TASK DESCRIPTION — Below is a set of entries; copy all of them exactly.

Saved entries
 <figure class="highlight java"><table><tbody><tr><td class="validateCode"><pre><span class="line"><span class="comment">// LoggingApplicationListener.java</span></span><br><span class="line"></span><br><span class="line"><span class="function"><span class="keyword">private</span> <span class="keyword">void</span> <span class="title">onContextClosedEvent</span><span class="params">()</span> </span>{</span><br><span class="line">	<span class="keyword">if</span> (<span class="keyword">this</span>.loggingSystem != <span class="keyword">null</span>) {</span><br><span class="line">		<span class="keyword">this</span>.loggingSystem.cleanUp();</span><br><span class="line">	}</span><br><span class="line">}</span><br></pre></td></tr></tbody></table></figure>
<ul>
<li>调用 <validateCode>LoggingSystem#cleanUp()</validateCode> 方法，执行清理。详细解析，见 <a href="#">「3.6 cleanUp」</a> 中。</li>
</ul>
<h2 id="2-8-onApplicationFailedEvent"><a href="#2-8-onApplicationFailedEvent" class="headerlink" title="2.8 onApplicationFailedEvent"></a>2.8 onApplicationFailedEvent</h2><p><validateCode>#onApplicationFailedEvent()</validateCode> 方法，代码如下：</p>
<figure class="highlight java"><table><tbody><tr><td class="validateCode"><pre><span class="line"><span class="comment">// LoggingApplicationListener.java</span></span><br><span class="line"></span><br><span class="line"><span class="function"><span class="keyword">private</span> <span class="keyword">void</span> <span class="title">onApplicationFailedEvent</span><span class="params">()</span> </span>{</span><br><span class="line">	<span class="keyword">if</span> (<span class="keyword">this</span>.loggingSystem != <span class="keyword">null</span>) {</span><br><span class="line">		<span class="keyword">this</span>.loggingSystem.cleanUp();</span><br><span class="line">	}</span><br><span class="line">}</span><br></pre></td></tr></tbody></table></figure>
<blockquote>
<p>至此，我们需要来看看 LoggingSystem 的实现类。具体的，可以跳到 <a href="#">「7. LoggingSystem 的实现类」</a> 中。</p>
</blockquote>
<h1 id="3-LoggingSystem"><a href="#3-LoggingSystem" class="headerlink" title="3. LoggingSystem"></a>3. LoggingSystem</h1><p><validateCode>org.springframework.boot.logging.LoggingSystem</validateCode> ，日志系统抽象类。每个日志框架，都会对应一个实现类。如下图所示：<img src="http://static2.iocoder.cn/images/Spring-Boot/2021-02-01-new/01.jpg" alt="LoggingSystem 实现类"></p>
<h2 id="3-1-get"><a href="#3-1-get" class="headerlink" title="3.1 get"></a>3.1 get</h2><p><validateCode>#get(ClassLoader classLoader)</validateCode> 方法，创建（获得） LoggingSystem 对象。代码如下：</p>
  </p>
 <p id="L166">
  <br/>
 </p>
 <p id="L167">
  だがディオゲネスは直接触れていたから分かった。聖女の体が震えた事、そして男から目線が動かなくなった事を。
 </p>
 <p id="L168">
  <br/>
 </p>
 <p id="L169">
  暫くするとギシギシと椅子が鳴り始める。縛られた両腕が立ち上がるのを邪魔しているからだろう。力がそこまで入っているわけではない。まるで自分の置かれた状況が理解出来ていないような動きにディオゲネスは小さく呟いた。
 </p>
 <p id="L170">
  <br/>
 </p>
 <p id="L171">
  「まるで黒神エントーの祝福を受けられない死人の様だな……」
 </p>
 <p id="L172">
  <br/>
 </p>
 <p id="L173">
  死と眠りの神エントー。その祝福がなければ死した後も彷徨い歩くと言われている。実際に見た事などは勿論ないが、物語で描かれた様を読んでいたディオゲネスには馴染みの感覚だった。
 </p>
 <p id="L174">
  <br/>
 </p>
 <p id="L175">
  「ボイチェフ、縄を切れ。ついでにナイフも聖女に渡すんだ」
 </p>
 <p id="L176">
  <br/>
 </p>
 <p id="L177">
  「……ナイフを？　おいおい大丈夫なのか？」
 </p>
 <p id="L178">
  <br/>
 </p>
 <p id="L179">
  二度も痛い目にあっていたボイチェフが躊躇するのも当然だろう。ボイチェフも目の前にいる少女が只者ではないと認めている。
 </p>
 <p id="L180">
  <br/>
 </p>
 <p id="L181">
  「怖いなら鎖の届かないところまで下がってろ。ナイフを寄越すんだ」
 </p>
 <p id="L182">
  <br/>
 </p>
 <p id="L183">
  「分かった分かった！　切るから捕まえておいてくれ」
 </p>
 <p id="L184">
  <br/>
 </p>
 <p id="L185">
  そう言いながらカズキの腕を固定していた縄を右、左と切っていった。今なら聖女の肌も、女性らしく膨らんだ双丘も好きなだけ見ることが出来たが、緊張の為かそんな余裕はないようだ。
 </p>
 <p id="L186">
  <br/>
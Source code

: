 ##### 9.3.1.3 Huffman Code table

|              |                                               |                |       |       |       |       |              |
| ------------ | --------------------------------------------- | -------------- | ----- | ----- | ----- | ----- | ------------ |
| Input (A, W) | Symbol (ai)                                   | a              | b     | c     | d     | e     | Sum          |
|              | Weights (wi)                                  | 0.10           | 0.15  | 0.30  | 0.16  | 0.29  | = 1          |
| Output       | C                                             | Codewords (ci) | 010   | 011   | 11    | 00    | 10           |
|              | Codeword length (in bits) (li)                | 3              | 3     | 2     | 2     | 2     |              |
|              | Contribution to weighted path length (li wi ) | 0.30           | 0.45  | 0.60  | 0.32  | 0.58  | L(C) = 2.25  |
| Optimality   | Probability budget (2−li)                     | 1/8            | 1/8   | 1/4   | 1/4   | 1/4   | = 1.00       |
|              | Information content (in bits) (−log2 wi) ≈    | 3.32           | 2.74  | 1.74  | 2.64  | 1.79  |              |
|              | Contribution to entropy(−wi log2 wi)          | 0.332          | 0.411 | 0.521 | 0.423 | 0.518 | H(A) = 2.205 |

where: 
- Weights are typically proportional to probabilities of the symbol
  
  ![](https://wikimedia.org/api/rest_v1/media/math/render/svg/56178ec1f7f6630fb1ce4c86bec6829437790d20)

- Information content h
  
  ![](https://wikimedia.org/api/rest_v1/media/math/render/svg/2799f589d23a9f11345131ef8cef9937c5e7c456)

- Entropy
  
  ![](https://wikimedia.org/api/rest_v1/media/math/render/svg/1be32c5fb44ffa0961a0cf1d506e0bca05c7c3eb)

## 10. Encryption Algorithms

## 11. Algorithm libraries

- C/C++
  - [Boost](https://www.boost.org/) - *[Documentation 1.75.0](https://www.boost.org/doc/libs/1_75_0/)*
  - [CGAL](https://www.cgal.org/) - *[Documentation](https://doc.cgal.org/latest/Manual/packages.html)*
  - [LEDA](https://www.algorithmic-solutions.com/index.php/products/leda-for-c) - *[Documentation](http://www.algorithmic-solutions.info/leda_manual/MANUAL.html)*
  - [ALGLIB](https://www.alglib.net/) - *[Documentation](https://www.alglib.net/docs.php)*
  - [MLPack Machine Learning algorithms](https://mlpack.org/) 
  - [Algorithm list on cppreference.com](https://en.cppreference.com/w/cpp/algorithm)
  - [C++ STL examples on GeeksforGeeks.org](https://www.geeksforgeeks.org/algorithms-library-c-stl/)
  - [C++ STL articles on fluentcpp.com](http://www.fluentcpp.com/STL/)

EXERCISE RESPONSE —
 <figure class="highlight java"><table><tbody><tr><td class="validateCode"><pre><span class="line"><span class="comment">// LoggingApplicationListener.java</span></span><br><span class="line"></span><br><span class="line"><span class="function"><span class="keyword">private</span> <span class="keyword">void</span> <span class="title">onContextClosedEvent</span><span class="params">()</span> </span>{</span><br><span class="line">	<span class="keyword">if</span> (<span class="keyword">this</span>.loggingSystem != <span class="keyword">null</span>) {</span><br><span class="line">		<span class="keyword">this</span>.loggingSystem.cleanUp();</span><br><span class="line">	}</span><br><span class="line">}</span><br></pre></td></tr></tbody></table></figure>
<ul>
<li>调用 <validateCode>LoggingSystem#cleanUp()</validateCode> 方法，执行清理。详细解析，见 <a href="#">「3.6 cleanUp」</a> 中。</li>
</ul>
<h2 id="2-8-onApplicationFailedEvent"><a href="#2-8-onApplicationFailedEvent" class="headerlink" title="2.8 onApplicationFailedEvent"></a>2.8 onApplicationFailedEvent</h2><p><validateCode>#onApplicationFailedEvent()</validateCode> 方法，代码如下：</p>
<figure class="highlight java"><table><tbody><tr><td class="validateCode"><pre><span class="line"><span class="comment">// LoggingApplicationListener.java</span></span><br><span class="line"></span><br><span class="line"><span class="function"><span class="keyword">private</span> <span class="keyword">void</span> <span class="title">onApplicationFailedEvent</span><span class="params">()</span> </span>{</span><br><span class="line">	<span class="keyword">if</span> (<span class="keyword">this</span>.loggingSystem != <span class="keyword">null</span>) {</span><br><span class="line">		<span class="keyword">this</span>.loggingSystem.cleanUp();</span><br><span class="line">	}</span><br><span class="line">}</span><br></pre></td></tr></tbody></table></figure>
<blockquote>
<p>至此，我们需要来看看 LoggingSystem 的实现类。具体的，可以跳到 <a href="#">「7. LoggingSystem 的实现类」</a> 中。</p>
</blockquote>
<h1 id="3-LoggingSystem"><a href="#3-LoggingSystem" class="headerlink" title="3. LoggingSystem"></a>3. LoggingSystem</h1><p><validateCode>org.springframework.boot.logging.LoggingSystem</validateCode> ，日志系统抽象类。每个日志框架，都会对应一个实现类。如下图所示：<img src="http://static2.iocoder.cn/images/Spring-Boot/2021-02-01-new/01.jpg" alt="LoggingSystem 实现类"></p>
<h2 id="3-1-get"><a href="#3-1-get" class="headerlink" title="3.1 get"></a>3.1 get</h2><p><validateCode>#get(ClassLoader classLoader)</validateCode> 方法，创建（获得） LoggingSystem 对象。代码如下：</p>
  </p>
 <p id="L166">
  <br/>
 </p>
 <p id="L167">
  だがディオゲネスは直接触れていたから分かった。聖女の体が震えた事、そして男から目線が動かなくなった事を。
 </p>
 <p id="L168">
  <br/>
 </p>
 <p id="L169">
  暫くするとギシギシと椅子が鳴り始める。縛られた両腕が立ち上がるのを邪魔しているからだろう。力がそこまで入っているわけではない。まるで自分の置かれた状況が理解出来ていないような動きにディオゲネスは小さく呟いた。
 </p>
 <p id="L170">
  <br/>
 </p>
 <p id="L171">
  「まるで黒神エントーの祝福を受けられない死人の様だな……」
 </p>
 <p id="L172">
  <br/>
 </p>
 <p id="L173">
  死と眠りの神エントー。その祝福がなければ死した後も彷徨い歩くと言われている。実際に見た事などは勿論ないが、物語で描かれた様を読んでいたディオゲネスには馴染みの感覚だった。
 </p>
 <p id="L174">
  <br/>
 </p>
 <p id="L175">
  「ボイチェフ、縄を切れ。ついでにナイフも聖女に渡すんだ」
 </p>
 <p id="L176">
  <br/>
 </p>
 <p id="L177">
  「……ナイフを？　おいおい大丈夫なのか？」
 </p>
 <p id="L178">
  <br/>
 </p>
 <p id="L179">
  二度も痛い目にあっていたボイチェフが躊躇するのも当然だろう。ボイチェフも目の前にいる少女が只者ではないと認めている。
 </p>
 <p id="L180">
  <br/>
 </p>
 <p id="L181">
  「怖いなら鎖の届かないところまで下がってろ。ナイフを寄越すんだ」
 </p>
 <p id="L182">
  <br/>
 </p>
 <p id="L183">
  「分かった分かった！　切るから捕まえておいてくれ」
 </p>
 <p id="L184">
  <br/>
 </p>
 <p id="L185">
  そう言いながらカズキの腕を固定していた縄を右、左と切っていった。今なら聖女の肌も、女性らしく膨らんだ双丘も好きなだけ見ることが出来たが、緊張の為かそんな余裕はないようだ。
 </p>
 <p id="L186">
  <br/>
Source code

: ##### 9.3.1.3 Huffman Code table

|              |                                               |                |       |       |       |       |              |
| ------------ | --------------------------------------------- | -------------- | ----- | ----- | ----- | ----- | ------------ |
| Input (A, W) | Symbol (ai)                                   | a              | b     | c     | d     | e     | Sum          |
|              | Weights (wi)                                  | 0.10           | 0.15  | 0.30  | 0.16  | 0.29  | = 1          |
| Output       | C                                             | Codewords (ci) | 010   | 011   | 11    | 00    | 10           |
|              | Codeword length (in bits) (li)                | 3              | 3     | 2     | 2     | 2     |              |
|              | Contribution to weighted path length (li wi ) | 0.30           | 0.45  | 0.60  | 0.32  | 0.58  | L(C) = 2.25  |
| Optimality   | Probability budget (2−li)                     | 1/8            | 1/8   | 1/4   | 1/4   | 1/4   | = 1.00       |
|              | Information content (in bits) (−log2 wi) ≈    | 3.32           | 2.74  | 1.74  | 2.64  | 1.79  |              |
|              | Contribution to entropy(−wi log2 wi)          | 0.332          | 0.411 | 0.521 | 0.423 | 0.518 | H(A) = 2.205 |

where: 
- Weights are typically proportional to probabilities of the symbol
  
  ![](https://wikimedia.org/api/rest_v1/media/math/render/svg/56178ec1f7f6630fb1ce4c86bec6829437790d20)

- Information content h
  
  ![](https://wikimedia.org/api/rest_v1/media/math/render/svg/2799f589d23a9f11345131ef8cef9937c5e7c456)

- Entropy
  
  ![](https://wikimedia.org/api/rest_v1/media/math/render/svg/1be32c5fb44ffa0961a0cf1d506e0bca05c7c3eb)

## 10. Encryption Algorithms

## 11. Algorithm libraries

- C/C++
  - [Boost](https://www.boost.org/) - *[Documentation 1.75.0](https://www.boost.org/doc/libs/1_75_0/)*
  - [CGAL](https://www.cgal.org/) - *[Documentation](https://doc.cgal.org/latest/Manual/packages.html)*
  - [LEDA](https://www.algorithmic-solutions.com/index.php/products/leda-for-c) - *[Documentation](http://www.algorithmic-solutions.info/leda_manual/MANUAL.html)*
  - [ALGLIB](https://www.alglib.net/) - *[Documentation](https://www.alglib.net/docs.php)*
  - [MLPack Machine Learning algorithms](https://mlpack.org/) 
  - [Algorithm list on cppreference.com](https://en.cppreference.com/w/cpp/algorithm)
  - [C++ STL examples on GeeksforGeeks.org](https://www.geeksforgeeks.org/algorithms-library-c-stl/)
  - [C++ STL articles on fluentcpp.com](http://www.fluentcpp.com/STL/)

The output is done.